REQUIRED WORK —
Go through the data below and return each line containing the word "tests".

※ ※ ※

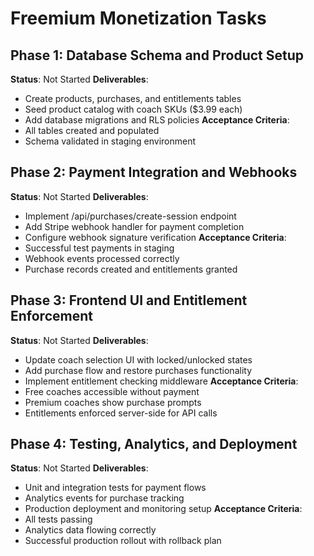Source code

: # Freemium Monetization Tasks

## Phase 1: Database Schema and Product Setup
**Status**: Not Started
**Deliverables**:
- Create products, purchases, and entitlements tables
- Seed product catalog with coach SKUs ($3.99 each)
- Add database migrations and RLS policies
**Acceptance Criteria**:
- All tables created and populated
- Schema validated in staging environment

## Phase 2: Payment Integration and Webhooks
**Status**: Not Started
**Deliverables**:
- Implement /api/purchases/create-session endpoint
- Add Stripe webhook handler for payment completion
- Configure webhook signature verification
**Acceptance Criteria**:
- Successful test payments in staging
- Webhook events processed correctly
- Purchase records created and entitlements granted

## Phase 3: Frontend UI and Entitlement Enforcement
**Status**: Not Started
**Deliverables**:
- Update coach selection UI with locked/unlocked states
- Add purchase flow and restore purchases functionality
- Implement entitlement checking middleware
**Acceptance Criteria**:
- Free coaches accessible without payment
- Premium coaches show purchase prompts
- Entitlements enforced server-side for API calls

## Phase 4: Testing, Analytics, and Deployment
**Status**: Not Started
**Deliverables**:
- Unit and integration tests for payment flows
- Analytics events for purchase tracking
- Production deployment and monitoring setup
**Acceptance Criteria**:
- All tests passing
- Analytics data flowing correctly
- Successful production rollout with rollback plan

※ ※ ※

EXERCISE ANSWER —
- Unit and integration tests for payment flows
- All tests passing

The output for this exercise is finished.